Add the user to a CRM.
Send a welcome email.

What happens if the payment gateway (Step 2) is temporarily down? The script crashes. You're left with a user in your database but no payment, no CRM entry, and no welcome email. Your data is in an inconsistent state, and your new user is left in limbo. This brittle approach is a maintenance nightmare and a poor user experience.

Robust automation requires more than just executing steps; it requires managing state, handling exceptions, and defining what to do when the unexpected happens.

Build Resilience with workflow.do Retry Logic

workflow.do elevates your automation from a fragile script to a resilient, self-healing service.
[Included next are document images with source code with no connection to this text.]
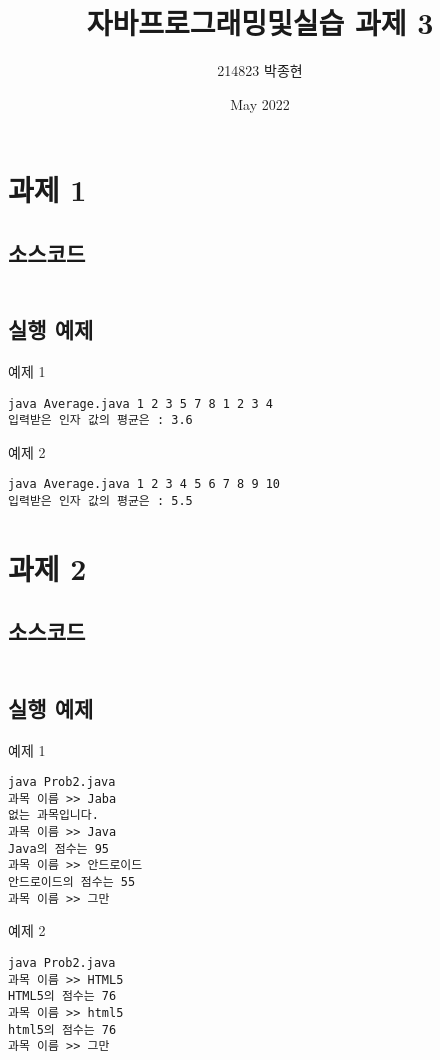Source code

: \documentclass{article}
\title{자바프로그래밍및실습 과제 3}
\author{214823 박종현}
\date{May 2022}
\theoremstyle{nonumberplain}
\begin{document}
\maketitle
\pagebreak



\section{과제 1}
\subsection{소스코드}
\begin{code}
\inputminted{java}{java/Prob1/Average.java}
\end{code}

\subsection{실행 예제}
예제 1
\begin{code}
\begin{verbatim}
java Average.java 1 2 3 5 7 8 1 2 3 4
입력받은 인자 값의 평균은 : 3.6
\end{verbatim}
\end{code}
예제 2
\begin{code}
\begin{verbatim}
java Average.java 1 2 3 4 5 6 7 8 9 10          
입력받은 인자 값의 평균은 : 5.5
\end{verbatim}
\end{code}



\section{과제 2}
\subsection{소스코드}
\begin{code}
\inputminted{java}{java/Prob2.java}
\end{code}

\subsection{실행 예제}
예제 1
\begin{code}
\begin{verbatim}
java Prob2.java
과목 이름 >> Jaba
없는 과목입니다.
과목 이름 >> Java
Java의 점수는 95
과목 이름 >> 안드로이드
안드로이드의 점수는 55
과목 이름 >> 그만
\end{verbatim}
\end{code}
예제 2
\begin{code}
\begin{verbatim}
java Prob2.java
과목 이름 >> HTML5
HTML5의 점수는 76
과목 이름 >> html5
html5의 점수는 76
과목 이름 >> 그만
\end{verbatim}
\end{code}
\end{document}

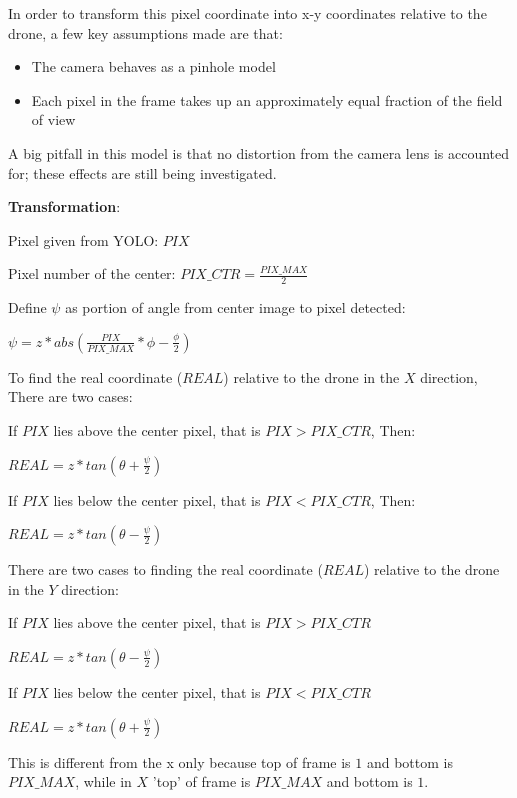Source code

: \documentclass[12pt,letterpaper]{article}
\newcommand\tab[1][1cm]{\hspace*{#1}}
\begin{document}
			\begin{spacing}{.2}
			In order to transform this pixel coordinate into x-y coordinates relative to the drone, a few key assumptions made are that:

				\begin{itemize}
					\item The camera behaves as a pinhole model
					\item Each pixel in the frame takes up an approximately equal fraction of the field of view
				\end{itemize}

			A big pitfall in this model is that no distortion from the camera lens is accounted for; these effects are still being investigated.

				\textbf{Transformation}:

				Pixel given from YOLO: $PIX$

				Pixel number of the center: $PIX\_CTR = \frac{PIX\_MAX}{2}$

				Define $\psi$ as portion of angle from center image to pixel detected:

				\begin{center}
					$\psi = z * abs(\frac{PIX}{PIX\_MAX} * \phi - \frac{\phi}{2})$
				\end{center}

				To find the real coordinate ($REAL$) relative to the drone in the $X$ direction, There are two cases:

						\tab If $PIX$ lies above the center pixel, that is $PIX > PIX\_CTR$, Then:
						\begin{center}
							$REAL = z * tan(\theta + \frac{\psi}{2})$
						\end{center}
						\tab If $PIX$ lies below the center pixel, that is $PIX < PIX\_CTR$, Then:
						\begin{center}
							$REAL = z * tan(\theta - \frac{\psi}{2})$
						\end{center}
				There are two cases to finding the real coordinate ($REAL$) relative to the drone in the $Y$ direction:

						\tab If $PIX$ lies above the center pixel, that is $PIX > PIX\_CTR$
						\begin{center}
							$REAL = z * tan(\theta - \frac{\psi}{2})$
						\end{center}
						\tab If $PIX$ lies below the center pixel, that is $PIX < PIX\_CTR$
						\begin{center}
							$REAL = z * tan(\theta + \frac{\psi}{2})$
						\end{center}
				This is different from the x only because top of frame is $1$ and bottom is $PIX\_MAX$, while in $X$ 'top' of frame is $PIX\_MAX$ and bottom is $1$.
			\end{spacing}
\end{document}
Instead of just failing, it allows you to define a clear, coded policy for dealing with transient errors.

The most common and effective strategy for handling temporary outages is a "retry with exponential backoff." The idea is simple: if an action fails, wait a bit and try again. If it fails again, wait longer before the next attempt. This gives the failing service time to recover without overwhelming it with constant requests.

Let's see how you can implement this within a workflow.do definition. Building on our onboarding scenario, we can wrap the fallible payment action in a workflow.retry block.

import { workflow, action } from '@do-sdk/core';
import { createUser, chargeFee, sendWelcomeEmail } from './actions'; // Your predefined actions

const userSignupWorkflow = workflow.create({
  id: 'user-signup-workflow',
  description: 'Handles new user signups with resilient payment processing.',
  execute: async ({ userDetails }) => {
    // This step is unlikely to fail, but could also be wrapped in a try/catch
    const user = await createUser.execute(userDetails);

    try {
      // Attempt the payment action with a built-in retry policy
      const paymentResult = await workflow.retry(
        () => chargeFee.execute({ userId: user.id, amount: 29.99 }),
        {
          retries: 3,        // Attempt up to 3 times AFTER the initial failure
          delay: 1000,       // Wait 1 second before the first retry
          backoffFactor: 2   // Double the wait time on each subsequent retry (1s, 2s, 4s)
        }
      );
    } catch (error) {
      // This block executes only if all retries fail
      console.error(`Permanent payment failure for user ${user.id}:`, error);
      
      // Execute a defined fallback plan
      await sendPaymentFailedNotification.execute({ email: userDetails.email });
      
      // Fail the workflow gracefully, leaving the system in a known state
      throw new Error('Payment processing failed permanently.');
    }

    // This part only runs if the 'try' block succeeds
    await sendWelcomeEmail.execute({ 
      email: userDetails.email, 
      name: userDetails.name 
    });

    return { success: true, userId: user.id, status: 'active' };
  }
});

In this example, if the chargeFee action fails, the workflow doesn’t immediately crash. It automatically waits one second and tries again. If that fails, it waits two seconds, then four. Only after the initial attempt and all three retries have failed does it enter the catch block. This simple addition transforms a brittle process into one that can automatically recover from temporary service glitches.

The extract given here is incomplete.